THE PARASITES VS. BIOSHOCK

The end.
I am somewhat drawing a blank for this week's blog honestly. I do not know whether it is me trying to avoid it, or me just not producing good thoughts at the moment, but the blog is due in 3 hours and a half so might as well try to carve up some masterpiece in the time being.
For our class we are reading Michel Serres The Parasite, and I have found several ties to it lately. The book itself is rather a unusual read for me, but I can see in the direction that Serres is trying to portray humanity as its own parasite, feeding off the environment and others.
The first connection I want to make relating to some of Serres quotes about the parasite to comes from a video game I recently finished named Bioshock. The game has you play as a man who discovers an underwater city once filled with geniuses and scientists, now going crazy because of corruption and super-powered drugs. A man named Andrew Ryan, who wanted to avoid the control of government, industry, and religion and let people have their liberty when it came to the things they built and invented, built the city called Rapture. However, smugglers and a con artist who wanted to take advantage of the inventions and sell them for money corrupted the city. Some smugglers wanted to incorporate religion into the city as well, Andrew Ryan was not a fan of this idea and neither were some of the people of Rapture. You try to fight your way through the crazy inhabitants of Rapture and machines they have invented. Of course, the plot and enemies you face are a lot more various and descriptive than I can portray, but that is the plain jist of it. The point of me bringing this up was because of the quotes Andrew Ryan states throughout the game according to his definition of a parasite. Both Serres and Ryan sound very similar in their language of describing their definitions of the parasite.
For example:
Andrew Ryan: On the surface, the Parasite expects the doctor to heal them for free, the farmer to feed them out of charity. How little they differ from the pervert who prowls the streets, looking for a victim he can ravish for his grotesque amusement.
Michael Serres: The flow goes one way, never the other. I call this semiconduction, this valve, this single arrow, this relation without a reversal of direction, "parasitic." If the "guest" is a farmer, I consider him to be a parasite in the economic sense. La Fontaine explains this to me further on. What does man give to the cow, to the tree, to the steer, who give him milk, warmth, shelter, work, and food? What does he give? Death.
Andrew Ryan: What is the difference between a man and a parasite? A man builds. A parasite asks 'Where is my share?' A man creates. A parasite says, 'What will the neighbors think?' A man invents. A parasite says, 'Watch out, or you might tread on the toes of God... '
Michael Serres: His objection, it seems to me, is the following: every parasitic animal lives, eats, and multiplies within the body of its host. Men, whom I call parasites, are never, as far as we know, inside another animal. Except the great beast, the 666, the Leviathan. Back to beasts of prey, back to hunting, and so forth.
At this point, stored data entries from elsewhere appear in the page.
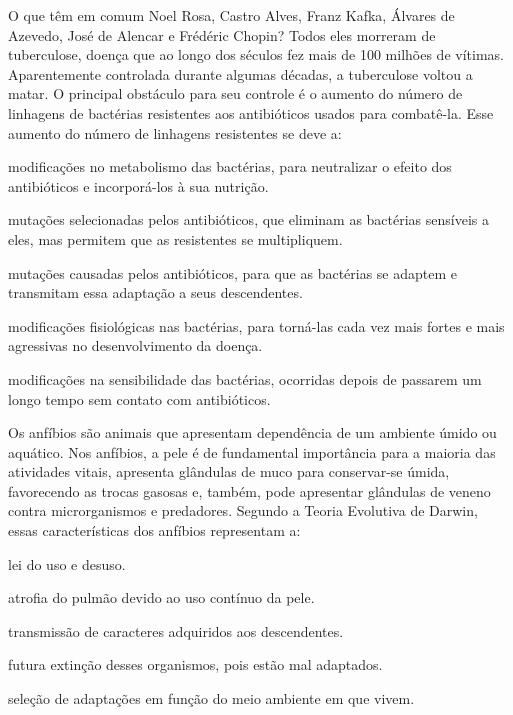 \questao
O que têm em comum Noel Rosa, Castro Alves, Franz Kafka, Álvares de Azevedo, José de Alencar e Frédéric Chopin? Todos eles morreram de tuberculose, doença que ao longo dos séculos fez mais de 100 milhões de vítimas. Aparentemente controlada durante algumas décadas, a tuberculose voltou a matar. O principal obstáculo para seu controle é o aumento do número de linhagens de bactérias resistentes aos antibióticos usados para combatê-la. Esse aumento do número de linhagens resistentes se deve a: 
\begin{alternativas}
\item modificações no metabolismo das bactérias, para neutralizar o efeito dos antibióticos e incorporá-los à sua nutrição. 
\item mutações selecionadas pelos antibióticos, que eliminam as bactérias sensíveis a eles, mas permitem que as resistentes se multipliquem. 
\item mutações causadas pelos antibióticos, para que as bactérias se adaptem e transmitam essa adaptação a seus descendentes. 
\item modificações fisiológicas nas bactérias, para torná-las cada vez mais fortes e mais agressivas no desenvolvimento da doença. 
\item modificações na sensibilidade das bactérias, ocorridas depois de passarem um longo tempo sem contato com antibióticos.
\end{alternativas}

\questao
Os anfíbios são animais que apresentam dependência de um ambiente úmido ou aquático. Nos anfíbios, a pele é de fundamental importância para a maioria das atividades vitais, apresenta glândulas de muco para conservar-se úmida, favorecendo as trocas gasosas e, também, pode apresentar glândulas de veneno contra microrganismos e predadores. Segundo a Teoria Evolutiva de Darwin, essas características dos anfíbios representam a:
\begin{alternativas}
\item lei do uso e desuso. 
\item atrofia do pulmão devido ao uso contínuo da pele. 
\item transmissão de caracteres adquiridos aos descendentes. 
\item futura extinção desses organismos, pois estão mal adaptados. 
\item seleção de adaptações em função do meio ambiente em que vivem.
\end{alternativas}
Their vocabulary and ideas toward parasites, although different perspectives, relate when it comes to their ideas of man, and as you can notice about the last two quotes, relate to religious beings as well. It was interesting to see the ties in both contexts. What was also interesting was the game's character named Fontaine who was someone who came to Rapture to build his own industry. The Parasite shows traces of Serres' connections with La Fontaine. It was a coincidental relevance to the contexts.
Too really sidetrack, there's something else on my mind. It's funny. I had a rugby game this weekend in which I got cleated across the face…and now have a scar. I have noticed that this has been really distracting in my life because of all the attention the scar is receiving. It is a parasite on its own, and its popularity is growing and growing as people are starting to pay less and less attention to me. Funny right? But it's not all bad. I have a wicked story to tell, and if it does scar, I get a lot of attention. Kind of like it actually…so does that mean I'm a parasite enjoying the attention? Maybe. What makes me so different than the scar on my face?